* **About this task**: Nothing in the listing below should be skipped, so transcribe it all exactly.

--- Data extract Enclosed Below ---

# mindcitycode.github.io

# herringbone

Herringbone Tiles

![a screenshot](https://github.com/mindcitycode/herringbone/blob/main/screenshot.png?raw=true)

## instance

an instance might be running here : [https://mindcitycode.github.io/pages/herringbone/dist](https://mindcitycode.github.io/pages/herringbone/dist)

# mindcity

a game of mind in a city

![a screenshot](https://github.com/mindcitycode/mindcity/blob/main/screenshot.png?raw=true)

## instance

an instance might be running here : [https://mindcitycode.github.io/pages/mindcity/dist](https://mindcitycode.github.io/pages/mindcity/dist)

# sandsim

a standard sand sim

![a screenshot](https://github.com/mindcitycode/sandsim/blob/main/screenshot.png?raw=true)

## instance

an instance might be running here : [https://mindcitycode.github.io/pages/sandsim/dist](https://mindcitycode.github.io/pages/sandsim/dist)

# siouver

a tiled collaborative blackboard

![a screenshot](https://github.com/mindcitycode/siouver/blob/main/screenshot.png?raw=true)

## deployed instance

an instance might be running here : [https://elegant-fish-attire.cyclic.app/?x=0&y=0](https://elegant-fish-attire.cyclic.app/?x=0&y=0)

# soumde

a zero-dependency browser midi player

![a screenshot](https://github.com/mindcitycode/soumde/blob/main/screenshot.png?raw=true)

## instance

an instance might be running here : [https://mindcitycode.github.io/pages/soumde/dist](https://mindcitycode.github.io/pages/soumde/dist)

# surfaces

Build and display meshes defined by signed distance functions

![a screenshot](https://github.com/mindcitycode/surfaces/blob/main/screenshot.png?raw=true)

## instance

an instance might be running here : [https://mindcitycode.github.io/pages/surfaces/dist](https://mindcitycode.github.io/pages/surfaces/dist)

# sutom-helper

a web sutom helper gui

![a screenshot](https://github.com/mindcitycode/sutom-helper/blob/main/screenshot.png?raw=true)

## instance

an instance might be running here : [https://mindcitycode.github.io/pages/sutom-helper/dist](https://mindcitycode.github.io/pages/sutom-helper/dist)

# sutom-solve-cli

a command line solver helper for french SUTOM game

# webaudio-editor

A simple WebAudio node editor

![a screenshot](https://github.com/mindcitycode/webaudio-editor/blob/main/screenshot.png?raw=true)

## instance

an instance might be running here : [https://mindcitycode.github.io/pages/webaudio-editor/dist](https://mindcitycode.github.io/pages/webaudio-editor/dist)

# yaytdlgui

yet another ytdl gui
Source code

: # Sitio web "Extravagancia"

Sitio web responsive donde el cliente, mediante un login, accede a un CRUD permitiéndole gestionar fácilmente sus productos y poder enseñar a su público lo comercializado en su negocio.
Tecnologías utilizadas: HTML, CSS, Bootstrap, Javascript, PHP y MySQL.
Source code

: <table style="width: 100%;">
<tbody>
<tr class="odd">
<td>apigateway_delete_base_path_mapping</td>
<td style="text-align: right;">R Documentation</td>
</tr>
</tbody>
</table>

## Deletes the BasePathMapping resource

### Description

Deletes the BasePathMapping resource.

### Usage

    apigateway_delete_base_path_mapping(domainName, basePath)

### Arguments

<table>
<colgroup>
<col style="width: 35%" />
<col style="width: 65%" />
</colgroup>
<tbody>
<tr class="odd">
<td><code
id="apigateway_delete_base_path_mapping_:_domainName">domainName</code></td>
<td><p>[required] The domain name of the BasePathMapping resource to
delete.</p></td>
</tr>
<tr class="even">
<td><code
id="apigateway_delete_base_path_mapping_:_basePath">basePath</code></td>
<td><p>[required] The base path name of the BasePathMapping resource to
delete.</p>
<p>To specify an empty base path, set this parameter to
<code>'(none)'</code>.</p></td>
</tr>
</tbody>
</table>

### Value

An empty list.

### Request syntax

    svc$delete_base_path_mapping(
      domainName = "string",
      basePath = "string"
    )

--- End of Enclosed Data extract ---

* **Reply**:
# mindcitycode.github.io

# herringbone

Herringbone Tiles

![a screenshot](https://github.com/mindcitycode/herringbone/blob/main/screenshot.png?raw=true)

## instance

an instance might be running here : [https://mindcitycode.github.io/pages/herringbone/dist](https://mindcitycode.github.io/pages/herringbone/dist)

# mindcity

a game of mind in a city

![a screenshot](https://github.com/mindcitycode/mindcity/blob/main/screenshot.png?raw=true)

## instance

an instance might be running here : [https://mindcitycode.github.io/pages/mindcity/dist](https://mindcitycode.github.io/pages/mindcity/dist)

# sandsim

a standard sand sim

![a screenshot](https://github.com/mindcitycode/sandsim/blob/main/screenshot.png?raw=true)

## instance

an instance might be running here : [https://mindcitycode.github.io/pages/sandsim/dist](https://mindcitycode.github.io/pages/sandsim/dist)

# siouver

a tiled collaborative blackboard

![a screenshot](https://github.com/mindcitycode/siouver/blob/main/screenshot.png?raw=true)

## deployed instance

an instance might be running here : [https://elegant-fish-attire.cyclic.app/?x=0&y=0](https://elegant-fish-attire.cyclic.app/?x=0&y=0)

# soumde

a zero-dependency browser midi player

![a screenshot](https://github.com/mindcitycode/soumde/blob/main/screenshot.png?raw=true)

## instance

an instance might be running here : [https://mindcitycode.github.io/pages/soumde/dist](https://mindcitycode.github.io/pages/soumde/dist)

# surfaces

Build and display meshes defined by signed distance functions

![a screenshot](https://github.com/mindcitycode/surfaces/blob/main/screenshot.png?raw=true)

## instance

an instance might be running here : [https://mindcitycode.github.io/pages/surfaces/dist](https://mindcitycode.github.io/pages/surfaces/dist)

# sutom-helper

a web sutom helper gui

![a screenshot](https://github.com/mindcitycode/sutom-helper/blob/main/screenshot.png?raw=true)

## instance

an instance might be running here : [https://mindcitycode.github.io/pages/sutom-helper/dist](https://mindcitycode.github.io/pages/sutom-helper/dist)

# sutom-solve-cli

a command line solver helper for french SUTOM game

# webaudio-editor

A simple WebAudio node editor

![a screenshot](https://github.com/mindcitycode/webaudio-editor/blob/main/screenshot.png?raw=true)

## instance

an instance might be running here : [https://mindcitycode.github.io/pages/webaudio-editor/dist](https://mindcitycode.github.io/pages/webaudio-editor/dist)

# yaytdlgui

yet another ytdl gui
Source code

: # Sitio web "Extravagancia"

Sitio web responsive donde el cliente, mediante un login, accede a un CRUD permitiéndole gestionar fácilmente sus productos y poder enseñar a su público lo comercializado en su negocio.
Tecnologías utilizadas: HTML, CSS, Bootstrap, Javascript, PHP y MySQL.
Source code

: <table style="width: 100%;">
<tbody>
<tr class="odd">
<td>apigateway_delete_base_path_mapping</td>
<td style="text-align: right;">R Documentation</td>
</tr>
</tbody>
</table>

## Deletes the BasePathMapping resource

### Description

Deletes the BasePathMapping resource.

### Usage

    apigateway_delete_base_path_mapping(domainName, basePath)

### Arguments

<table>
<colgroup>
<col style="width: 35%" />
<col style="width: 65%" />
</colgroup>
<tbody>
<tr class="odd">
<td><code
id="apigateway_delete_base_path_mapping_:_domainName">domainName</code></td>
<td><p>[required] The domain name of the BasePathMapping resource to
delete.</p></td>
</tr>
<tr class="even">
<td><code
id="apigateway_delete_base_path_mapping_:_basePath">basePath</code></td>
<td><p>[required] The base path name of the BasePathMapping resource to
delete.</p>
<p>To specify an empty base path, set this parameter to
<code>'(none)'</code>.</p></td>
</tr>
</tbody>
</table>

### Value

An empty list.

### Request syntax

    svc$delete_base_path_mapping(
      domainName = "string",
      basePath = "string"
    )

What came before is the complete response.